Using mutable state obviously generates far, far less garbage, and we've run into all sort of problems of bumping up against the GC in trying to have fast-enough javascript, so it is tempting from a performance POV. Would be wonderful if immutable structures can eventually co-exist nicely with GC implementations.

Great article, thanks for writing it!



Unfortunately there aren't any particularly efficient ways to do immutable values in JS right now. readonly properties tend to behave in poor ways (like silently discarding attempted writes, or slowing down jitted code) and immutability forces you to create way more object instances than you would otherwise (which, as the post mentions, tends to perform poorly due to the relative immaturity of JS GCs.)

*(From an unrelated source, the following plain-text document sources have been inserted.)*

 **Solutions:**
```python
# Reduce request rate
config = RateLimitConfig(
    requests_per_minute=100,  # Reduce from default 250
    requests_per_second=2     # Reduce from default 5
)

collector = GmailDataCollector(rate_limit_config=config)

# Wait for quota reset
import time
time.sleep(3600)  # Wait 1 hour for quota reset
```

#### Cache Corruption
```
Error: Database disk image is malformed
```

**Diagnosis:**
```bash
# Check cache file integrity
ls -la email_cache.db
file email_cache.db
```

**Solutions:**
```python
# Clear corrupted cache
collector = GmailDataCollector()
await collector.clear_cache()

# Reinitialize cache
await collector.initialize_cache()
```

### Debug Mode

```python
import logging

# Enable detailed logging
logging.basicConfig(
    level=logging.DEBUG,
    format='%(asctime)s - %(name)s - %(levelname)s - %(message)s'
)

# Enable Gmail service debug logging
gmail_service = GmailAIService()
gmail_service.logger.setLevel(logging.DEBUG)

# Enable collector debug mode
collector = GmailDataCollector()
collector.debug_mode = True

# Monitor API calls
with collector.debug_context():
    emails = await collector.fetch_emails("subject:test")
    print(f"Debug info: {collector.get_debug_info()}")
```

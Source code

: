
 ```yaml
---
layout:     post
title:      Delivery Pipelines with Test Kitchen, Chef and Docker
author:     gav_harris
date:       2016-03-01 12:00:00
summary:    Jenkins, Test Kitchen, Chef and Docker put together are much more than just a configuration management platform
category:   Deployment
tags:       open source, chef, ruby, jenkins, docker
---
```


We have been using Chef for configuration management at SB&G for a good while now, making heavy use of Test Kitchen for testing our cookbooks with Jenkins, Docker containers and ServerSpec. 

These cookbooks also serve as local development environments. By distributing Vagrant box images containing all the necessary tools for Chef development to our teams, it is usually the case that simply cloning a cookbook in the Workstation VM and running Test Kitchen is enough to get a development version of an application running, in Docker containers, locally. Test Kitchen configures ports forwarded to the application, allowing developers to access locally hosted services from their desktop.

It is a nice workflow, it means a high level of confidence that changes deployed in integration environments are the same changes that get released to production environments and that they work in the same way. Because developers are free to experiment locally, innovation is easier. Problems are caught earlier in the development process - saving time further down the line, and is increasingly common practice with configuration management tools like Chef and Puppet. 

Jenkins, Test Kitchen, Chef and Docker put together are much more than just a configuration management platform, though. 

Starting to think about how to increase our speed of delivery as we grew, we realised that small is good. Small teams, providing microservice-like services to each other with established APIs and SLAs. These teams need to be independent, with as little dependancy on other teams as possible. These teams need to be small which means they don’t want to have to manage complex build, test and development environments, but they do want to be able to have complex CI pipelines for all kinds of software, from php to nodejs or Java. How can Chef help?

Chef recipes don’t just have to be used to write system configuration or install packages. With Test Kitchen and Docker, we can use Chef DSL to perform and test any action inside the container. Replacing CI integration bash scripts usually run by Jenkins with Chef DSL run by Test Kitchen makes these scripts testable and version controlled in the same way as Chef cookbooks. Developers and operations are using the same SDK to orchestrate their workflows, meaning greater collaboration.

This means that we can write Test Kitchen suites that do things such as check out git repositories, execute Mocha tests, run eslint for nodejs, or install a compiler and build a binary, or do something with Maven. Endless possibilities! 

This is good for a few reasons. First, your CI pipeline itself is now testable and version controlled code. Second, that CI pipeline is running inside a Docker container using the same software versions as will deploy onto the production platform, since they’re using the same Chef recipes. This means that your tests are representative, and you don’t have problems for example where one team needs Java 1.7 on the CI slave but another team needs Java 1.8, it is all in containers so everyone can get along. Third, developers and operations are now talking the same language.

At this point I consider this to be a bigger problem than it was when I wrote about it [1]. On the upside, it's possible to use tools like Emscripten or LLJS to produce JavaScript code that doesn't suffer from these downsides because it doesn't rely on the JavaScript GC or heap, but that introduces its own issues.

Ultimately, JS engines either need dramatically better garbage collectors or, the language needs to evolve to the point that an ordinary piece of JavaScript isn't going to place tons of pressure on the collector. Proposals like Binary Data [2] will help pave the way here but it may ultimately take the addition of value types that behave like structs in C/C#.